Work item — For the entries below, report the number of lines containing "nodes", without any other content.

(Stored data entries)
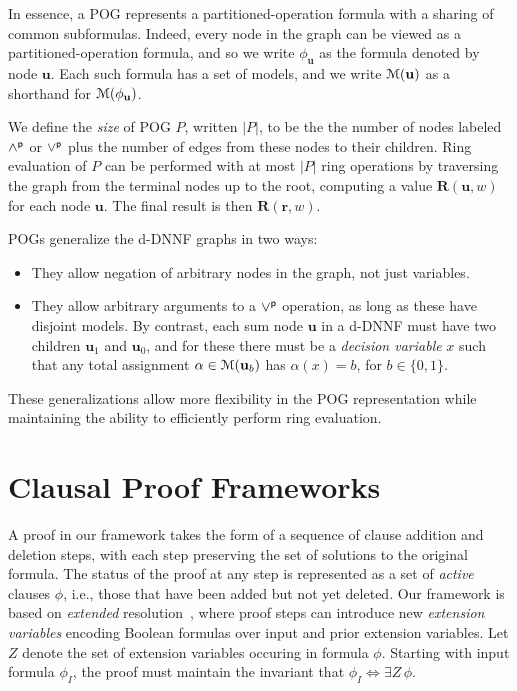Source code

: \documentclass[letterpaper,USenglish,cleveref, autoref, thm-restate]{lipics-v2021}
\newcommand{\pand}{\mathbin{\land^{\sf p}}}
\newcommand{\por}{\mathbin{\lor^{\sf p}}}
\newcommand{\rep}{\textbf{R}}
\newcommand{\ifandonlyif}{\Leftrightarrow}
\newcommand{\assign}{\alpha}
\newcommand{\modelset}{{\cal M}}
\newcommand{\inputformula}{\phi_I}
\newcommand{\makenode}[1]{\mathbf{#1}}
\newcommand{\nodeu}{\makenode{u}}
\newcommand{\noder}{\makenode{r}}
\begin{document}
In essence, a POG represents a partitioned-operation
formula with a sharing of common subformulas.  Indeed, every node in the graph can be viewed as a partitioned-operation formula, and so we write
$\phi_{\nodeu}$ as the formula denoted by node $\nodeu$.
Each such formula has a set of models, and we write $\modelset(\nodeu)$ as a shorthand for $\modelset(\phi_{\nodeu})$.

We define the {\em size} of POG $P$, written $|P|$, to be the
the number of nodes labeled $\pand$ or $\por$ plus the number of edges from these nodes to their children.  Ring
evaluation of $P$ can be performed with at most $|P|$ ring
operations by traversing the graph from the terminal nodes up to
the root, computing a value $\rep(\nodeu, w)$ for each node $\nodeu$.
The final result is then $\rep(\noder, w)$.

POGs generalize the d-DNNF graphs in two ways:
\begin{itemize}
\item They allow negation of arbitrary nodes in the graph, not just
  variables.
\item They allow arbitrary arguments to a $\por$ operation, as long as
  these have disjoint models.  By contrast, each
  sum node $\nodeu$ in a d-DNNF must have two children $\nodeu_1$ and $\nodeu_0$, and for these there must be a {\em decision variable} $x$ such that
  any total assignment $\assign \in  \modelset(\nodeu_b)$ has $\assign(x)=b$, for $b \in \{0,1\}$.
\end{itemize}
  These generalizations allow more flexibility in the POG
  representation while maintaining the ability to efficiently perform ring evaluation.

\section{Clausal Proof Frameworks}

A proof in our framework takes the form of a sequence of clause addition
and deletion steps, with each step preserving the set of solutions to
the original formula.
The status of the proof at any step is represented as
a set of {\em active} clauses $\phi$, i.e., those that
have been added but not yet deleted.
Our framework is based
on {\em extended} resolution~\cite{Tseitin:1983}, where proof
steps can introduce new {\em extension variables} encoding Boolean formulas over input and prior extension variables.
Let $Z$
denote the set of extension variables occuring in formula $\phi$.
Starting with input formula $\inputformula$,
the proof must maintain the invariant that
$\inputformula \ifandonlyif \exists Z\,\phi$.
\end{document}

Written answer — 3